EXERCISE INSTRUCTIONS
The reply should be a single number: the count of lines below that contain the word "going".

Saved data entries
___
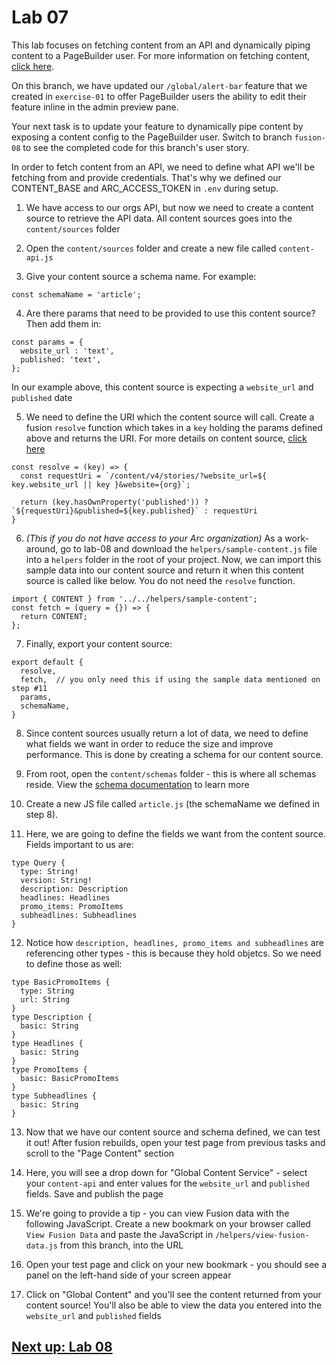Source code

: # Lab 07
This lab focuses on fetching content from an API and dynamically piping content to a PageBuilder user.  For more information on fetching content, [click here](https://redirector.arcpublishing.com/alc/arc-products/pagebuilder/fusion/documentation/recipes/fetching-content.md?version=2.7).

On this branch, we have updated our `/global/alert-bar` feature that we created in `exercise-01` to offer PageBuilder users the ability to edit their feature inline in the admin preview pane.

Your next task is to update your feature to dynamically pipe content by exposing a content config to the PageBuilder user. Switch to branch `fusion-08` to see the completed code for this branch's user story.

In order to fetch content from an API, we need to define what API we'll be fetching from and provide credentials. That's why we defined our CONTENT_BASE and ARC_ACCESS_TOKEN in `.env` during setup. 

1. We have access to our orgs API, but now we need to create a content source to retrieve the API data. All content sources goes into the `content/sources` folder

2. Open the `content/sources` folder and create a new file called `content-api.js`

3. Give your content source a schema name. For example:
```
const schemaName = 'article';
```

4. Are there params that need to be provided to use this content source? Then add them in:
```
const params = {
  website_url : 'text',
  published: 'text',
};
```
In our example above, this content source is expecting a `website_url` and `published` date

5. We need to define the URI which the content source will call. Create a fusion `resolve` function which takes in a `key` holding the params defined above and returns the URI. For more details on content source, [click here](https://redirector.arcpublishing.com/alc/arc-products/pagebuilder/fusion/documentation/recipes/defining-content-source.md?version=2.6)
```
const resolve = (key) => {
  const requestUri = `/content/v4/stories/?website_url=${ key.website_url || key }&website={org}`;

  return (key.hasOwnProperty('published')) ? `${requestUri}&published=${key.published}` : requestUri
}
```

6. *(This if you do not have access to your Arc organization)* As a work-around, go to lab-08 and download the `helpers/sample-content.js` file into a `helpers` folder in the root of your project. Now, we can import this sample data into our content source and return it when this content source is called like below. You do not need the `resolve` function.

```
import { CONTENT } from '../../helpers/sample-content';
const fetch = (query = {}) => {
  return CONTENT;
};
```

7. Finally, export your content source:
```
export default {
  resolve,
  fetch,  // you only need this if using the sample data mentioned on step #11
  params,
  schemaName,
}
```

8. Since content sources usually return a lot of data, we need to define what fields we want in order to reduce the size and improve performance. This is done by creating a schema for our content source.

9. From root, open the `content/schemas` folder - this is where all schemas reside. View the [schema documentation](https://redirector.arcpublishing.com/alc/arc-products/pagebuilder/fusion/documentation/recipes/using-graphql-schema.md) to learn more

10. Create a new JS file called `article.js` (the schemaName we defined in step 8). 

11. Here, we are going to define the fields we want from the content source. Fields important to us are:
```
type Query {
  type: String!
  version: String!
  description: Description
  headlines: Headlines
  promo_items: PromoItems
  subheadlines: Subheadlines
}
```

12. Notice how `description, headlines, promo_items and subheadlines` are referencing other types - this is because they hold objetcs. So we need to define those as well:
```
type BasicPromoItems {
  type: String
  url: String
}
type Description {
  basic: String
}
type Headlines {
  basic: String
}
type PromoItems {
  basic: BasicPromoItems
}
type Subheadlines {
  basic: String
}
```

13. Now that we have our content source and schema defined, we can test it out! After fusion rebuilds, open your test page from previous tasks and scroll to the "Page Content" section

14. Here, you will see a drop down for "Global Content Service" - select your `content-api` and enter values for the `website_url` and `published` fields. Save and publish the page

15. We're going to provide a tip - you can view Fusion data with the following JavaScript. Create a new bookmark on your browser called `View Fusion Data` and paste the JavaScript in `/helpers/view-fusion-data.js` from this branch, into the URL

16. Open your test page and click on your new bookmark - you should see a panel on the left-hand side of your screen appear

17. Click on "Global Content" and you'll see the content returned from your content source! You'll also be able to view the data you entered into the `website_url` and `published` fields

## [Next up: Lab 08](https://github.com/wapopartners/Fusion-Training-User-Stories/tree/lab-08)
___
EXPECTED ANSWER
2